(Stored data)
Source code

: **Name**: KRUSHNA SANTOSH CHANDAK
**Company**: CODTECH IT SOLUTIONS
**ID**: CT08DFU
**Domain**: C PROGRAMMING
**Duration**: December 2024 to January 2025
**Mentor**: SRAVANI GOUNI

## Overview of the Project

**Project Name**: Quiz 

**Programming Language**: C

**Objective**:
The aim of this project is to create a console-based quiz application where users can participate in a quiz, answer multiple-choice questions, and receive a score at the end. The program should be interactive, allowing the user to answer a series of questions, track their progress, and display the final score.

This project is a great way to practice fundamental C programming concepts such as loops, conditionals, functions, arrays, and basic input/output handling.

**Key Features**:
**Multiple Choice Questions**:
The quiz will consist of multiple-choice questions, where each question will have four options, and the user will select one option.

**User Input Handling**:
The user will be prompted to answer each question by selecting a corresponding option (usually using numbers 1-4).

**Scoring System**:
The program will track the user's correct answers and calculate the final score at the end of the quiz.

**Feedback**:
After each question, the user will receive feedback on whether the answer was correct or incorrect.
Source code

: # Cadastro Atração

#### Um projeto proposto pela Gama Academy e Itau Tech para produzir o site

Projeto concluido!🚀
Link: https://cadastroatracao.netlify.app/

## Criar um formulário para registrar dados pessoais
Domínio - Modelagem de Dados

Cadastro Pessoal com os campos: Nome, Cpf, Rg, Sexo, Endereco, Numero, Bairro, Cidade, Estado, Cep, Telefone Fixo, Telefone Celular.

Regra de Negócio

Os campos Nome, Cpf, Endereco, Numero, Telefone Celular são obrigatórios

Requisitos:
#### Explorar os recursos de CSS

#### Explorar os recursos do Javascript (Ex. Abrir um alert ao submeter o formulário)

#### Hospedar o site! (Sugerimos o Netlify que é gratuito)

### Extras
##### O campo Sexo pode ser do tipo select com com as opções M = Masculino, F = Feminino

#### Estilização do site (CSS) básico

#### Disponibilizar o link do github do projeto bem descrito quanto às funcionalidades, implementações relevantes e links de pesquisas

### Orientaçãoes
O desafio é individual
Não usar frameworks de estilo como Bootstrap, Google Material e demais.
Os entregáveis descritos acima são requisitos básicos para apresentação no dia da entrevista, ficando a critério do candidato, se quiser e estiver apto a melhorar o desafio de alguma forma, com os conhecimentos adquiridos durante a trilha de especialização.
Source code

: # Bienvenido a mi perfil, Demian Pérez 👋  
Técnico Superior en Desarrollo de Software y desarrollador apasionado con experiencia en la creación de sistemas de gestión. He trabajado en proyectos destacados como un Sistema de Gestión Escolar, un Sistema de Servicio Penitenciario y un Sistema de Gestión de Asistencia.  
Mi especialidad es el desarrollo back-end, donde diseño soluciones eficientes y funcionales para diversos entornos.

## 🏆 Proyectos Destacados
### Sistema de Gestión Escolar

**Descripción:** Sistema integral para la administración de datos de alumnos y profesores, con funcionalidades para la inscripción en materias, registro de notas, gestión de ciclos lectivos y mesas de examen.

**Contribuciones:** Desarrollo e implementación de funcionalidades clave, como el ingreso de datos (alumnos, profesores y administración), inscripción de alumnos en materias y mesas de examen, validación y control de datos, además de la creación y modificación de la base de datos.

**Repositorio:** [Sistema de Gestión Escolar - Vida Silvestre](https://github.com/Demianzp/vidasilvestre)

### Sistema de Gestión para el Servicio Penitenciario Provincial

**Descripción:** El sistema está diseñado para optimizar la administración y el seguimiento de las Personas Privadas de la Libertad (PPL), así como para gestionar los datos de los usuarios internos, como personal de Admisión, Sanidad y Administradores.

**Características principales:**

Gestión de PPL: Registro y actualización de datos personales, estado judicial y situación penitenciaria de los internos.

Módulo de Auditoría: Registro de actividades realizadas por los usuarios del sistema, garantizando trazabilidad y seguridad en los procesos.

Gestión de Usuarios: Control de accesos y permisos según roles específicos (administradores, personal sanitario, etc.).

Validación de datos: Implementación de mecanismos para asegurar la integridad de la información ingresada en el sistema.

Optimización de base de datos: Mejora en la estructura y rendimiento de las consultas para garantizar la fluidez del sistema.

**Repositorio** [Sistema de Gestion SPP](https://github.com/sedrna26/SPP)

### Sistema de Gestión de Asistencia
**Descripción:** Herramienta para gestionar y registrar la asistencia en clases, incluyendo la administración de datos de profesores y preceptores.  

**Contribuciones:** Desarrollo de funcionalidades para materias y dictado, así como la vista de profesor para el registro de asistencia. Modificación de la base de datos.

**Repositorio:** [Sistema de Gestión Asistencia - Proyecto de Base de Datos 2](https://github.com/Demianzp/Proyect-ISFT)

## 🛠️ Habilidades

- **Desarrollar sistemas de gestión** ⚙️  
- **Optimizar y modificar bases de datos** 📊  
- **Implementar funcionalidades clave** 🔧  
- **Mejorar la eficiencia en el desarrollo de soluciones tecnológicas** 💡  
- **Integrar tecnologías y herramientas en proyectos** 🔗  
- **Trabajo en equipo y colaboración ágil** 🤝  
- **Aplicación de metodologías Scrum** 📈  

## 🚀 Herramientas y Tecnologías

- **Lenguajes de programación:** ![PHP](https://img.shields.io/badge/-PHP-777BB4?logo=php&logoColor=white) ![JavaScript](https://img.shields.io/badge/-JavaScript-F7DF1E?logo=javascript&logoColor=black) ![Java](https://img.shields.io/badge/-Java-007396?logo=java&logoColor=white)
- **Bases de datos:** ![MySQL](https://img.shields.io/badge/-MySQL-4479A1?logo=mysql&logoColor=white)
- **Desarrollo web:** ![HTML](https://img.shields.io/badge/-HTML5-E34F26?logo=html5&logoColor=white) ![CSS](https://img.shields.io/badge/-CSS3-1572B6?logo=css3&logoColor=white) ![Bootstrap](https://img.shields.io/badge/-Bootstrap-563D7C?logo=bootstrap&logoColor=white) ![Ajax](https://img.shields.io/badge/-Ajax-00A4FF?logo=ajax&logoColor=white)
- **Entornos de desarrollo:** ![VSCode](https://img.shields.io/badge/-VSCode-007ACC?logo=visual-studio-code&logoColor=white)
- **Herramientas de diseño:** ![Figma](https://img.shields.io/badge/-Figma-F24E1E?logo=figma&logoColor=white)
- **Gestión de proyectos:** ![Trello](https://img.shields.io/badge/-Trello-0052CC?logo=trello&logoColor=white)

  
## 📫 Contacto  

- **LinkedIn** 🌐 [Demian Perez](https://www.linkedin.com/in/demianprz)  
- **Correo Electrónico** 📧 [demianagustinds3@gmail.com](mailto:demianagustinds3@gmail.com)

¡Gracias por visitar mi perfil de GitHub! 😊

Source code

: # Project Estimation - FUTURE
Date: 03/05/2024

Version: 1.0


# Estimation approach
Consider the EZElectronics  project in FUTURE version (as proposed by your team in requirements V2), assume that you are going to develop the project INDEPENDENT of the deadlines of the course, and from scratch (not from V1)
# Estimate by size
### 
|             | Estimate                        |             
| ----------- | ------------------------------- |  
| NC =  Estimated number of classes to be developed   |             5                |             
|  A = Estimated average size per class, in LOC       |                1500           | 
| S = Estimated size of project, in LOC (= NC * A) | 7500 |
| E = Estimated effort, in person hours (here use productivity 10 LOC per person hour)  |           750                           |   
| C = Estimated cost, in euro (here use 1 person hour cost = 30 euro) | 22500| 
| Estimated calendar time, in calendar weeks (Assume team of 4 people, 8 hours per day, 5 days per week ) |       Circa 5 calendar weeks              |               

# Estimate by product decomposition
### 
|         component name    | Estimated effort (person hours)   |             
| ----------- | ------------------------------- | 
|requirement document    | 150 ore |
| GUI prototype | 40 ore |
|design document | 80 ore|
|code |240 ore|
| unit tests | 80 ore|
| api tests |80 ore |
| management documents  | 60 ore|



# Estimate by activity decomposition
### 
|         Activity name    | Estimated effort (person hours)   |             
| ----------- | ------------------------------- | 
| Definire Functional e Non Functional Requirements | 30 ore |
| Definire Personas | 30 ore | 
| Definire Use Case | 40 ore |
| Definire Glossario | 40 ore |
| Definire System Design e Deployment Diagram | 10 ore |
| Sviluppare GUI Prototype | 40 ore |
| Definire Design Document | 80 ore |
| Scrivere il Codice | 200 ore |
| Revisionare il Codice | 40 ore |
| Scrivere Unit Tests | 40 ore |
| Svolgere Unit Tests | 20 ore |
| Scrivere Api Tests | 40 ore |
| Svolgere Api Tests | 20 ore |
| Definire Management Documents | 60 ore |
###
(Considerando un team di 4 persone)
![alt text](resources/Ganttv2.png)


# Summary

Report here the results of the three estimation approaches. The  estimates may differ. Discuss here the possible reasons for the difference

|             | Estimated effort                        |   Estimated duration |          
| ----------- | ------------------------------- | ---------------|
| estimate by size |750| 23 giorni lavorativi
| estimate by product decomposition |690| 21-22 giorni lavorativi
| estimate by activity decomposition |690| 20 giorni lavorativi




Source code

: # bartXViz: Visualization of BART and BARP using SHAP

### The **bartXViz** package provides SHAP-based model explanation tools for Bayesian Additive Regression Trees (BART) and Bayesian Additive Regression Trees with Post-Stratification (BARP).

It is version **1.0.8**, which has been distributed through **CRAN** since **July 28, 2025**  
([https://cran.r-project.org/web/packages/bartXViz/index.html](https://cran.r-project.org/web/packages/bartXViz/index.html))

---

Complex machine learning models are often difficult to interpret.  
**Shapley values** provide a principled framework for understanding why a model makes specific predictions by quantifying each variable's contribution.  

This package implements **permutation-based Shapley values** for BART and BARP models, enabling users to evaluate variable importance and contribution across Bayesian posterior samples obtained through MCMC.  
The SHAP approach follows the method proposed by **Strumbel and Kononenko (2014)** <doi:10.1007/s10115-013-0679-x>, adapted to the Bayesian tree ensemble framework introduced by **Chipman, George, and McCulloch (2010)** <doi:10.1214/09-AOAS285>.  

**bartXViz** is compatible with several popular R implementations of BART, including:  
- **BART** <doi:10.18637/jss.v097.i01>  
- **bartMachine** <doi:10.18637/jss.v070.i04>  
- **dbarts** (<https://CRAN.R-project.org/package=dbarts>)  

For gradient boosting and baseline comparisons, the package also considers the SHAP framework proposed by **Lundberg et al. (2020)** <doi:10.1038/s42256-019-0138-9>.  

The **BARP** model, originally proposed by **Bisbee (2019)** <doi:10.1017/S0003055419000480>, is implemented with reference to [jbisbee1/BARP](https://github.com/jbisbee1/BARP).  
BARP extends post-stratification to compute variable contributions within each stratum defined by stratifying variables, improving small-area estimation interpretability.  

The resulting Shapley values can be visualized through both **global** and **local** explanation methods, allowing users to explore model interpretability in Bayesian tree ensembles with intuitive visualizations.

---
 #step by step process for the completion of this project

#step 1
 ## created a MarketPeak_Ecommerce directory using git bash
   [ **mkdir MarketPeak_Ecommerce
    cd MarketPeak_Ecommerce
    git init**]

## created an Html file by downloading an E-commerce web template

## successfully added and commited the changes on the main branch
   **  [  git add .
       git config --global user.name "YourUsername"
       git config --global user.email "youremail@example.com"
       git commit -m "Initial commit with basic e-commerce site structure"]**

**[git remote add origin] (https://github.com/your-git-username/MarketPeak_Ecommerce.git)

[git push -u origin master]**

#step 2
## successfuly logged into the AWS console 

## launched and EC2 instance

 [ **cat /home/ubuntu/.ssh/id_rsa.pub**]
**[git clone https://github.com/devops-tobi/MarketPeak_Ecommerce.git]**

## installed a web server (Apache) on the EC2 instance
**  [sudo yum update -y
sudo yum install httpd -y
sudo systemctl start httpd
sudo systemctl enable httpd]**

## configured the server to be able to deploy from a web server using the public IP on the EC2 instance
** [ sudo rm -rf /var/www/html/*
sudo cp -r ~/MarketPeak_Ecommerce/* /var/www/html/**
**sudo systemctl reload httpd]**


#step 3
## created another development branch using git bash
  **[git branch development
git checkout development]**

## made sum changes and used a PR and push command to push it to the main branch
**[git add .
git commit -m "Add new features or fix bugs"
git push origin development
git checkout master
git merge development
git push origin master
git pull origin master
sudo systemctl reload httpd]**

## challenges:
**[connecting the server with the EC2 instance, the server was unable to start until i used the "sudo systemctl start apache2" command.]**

• [Work item] What is needed is a word-for-word restatement of every line from the one with "yum update -y" to the end of the entries above.

• [Problem solution]
**  [sudo yum update -y
sudo yum install httpd -y
sudo systemctl start httpd
sudo systemctl enable httpd]**

## configured the server to be able to deploy from a web server using the public IP on the EC2 instance
** [ sudo rm -rf /var/www/html/*
sudo cp -r ~/MarketPeak_Ecommerce/* /var/www/html/**
**sudo systemctl reload httpd]**


#step 3
## created another development branch using git bash
  **[git branch development
git checkout development]**

## made sum changes and used a PR and push command to push it to the main branch
**[git add .
git commit -m "Add new features or fix bugs"
git push origin development
git checkout master
git merge development
git push origin master
git pull origin master
sudo systemctl reload httpd]**

## challenges:
**[connecting the server with the EC2 instance, the server was unable to start until i used the "sudo systemctl start apache2" command.]**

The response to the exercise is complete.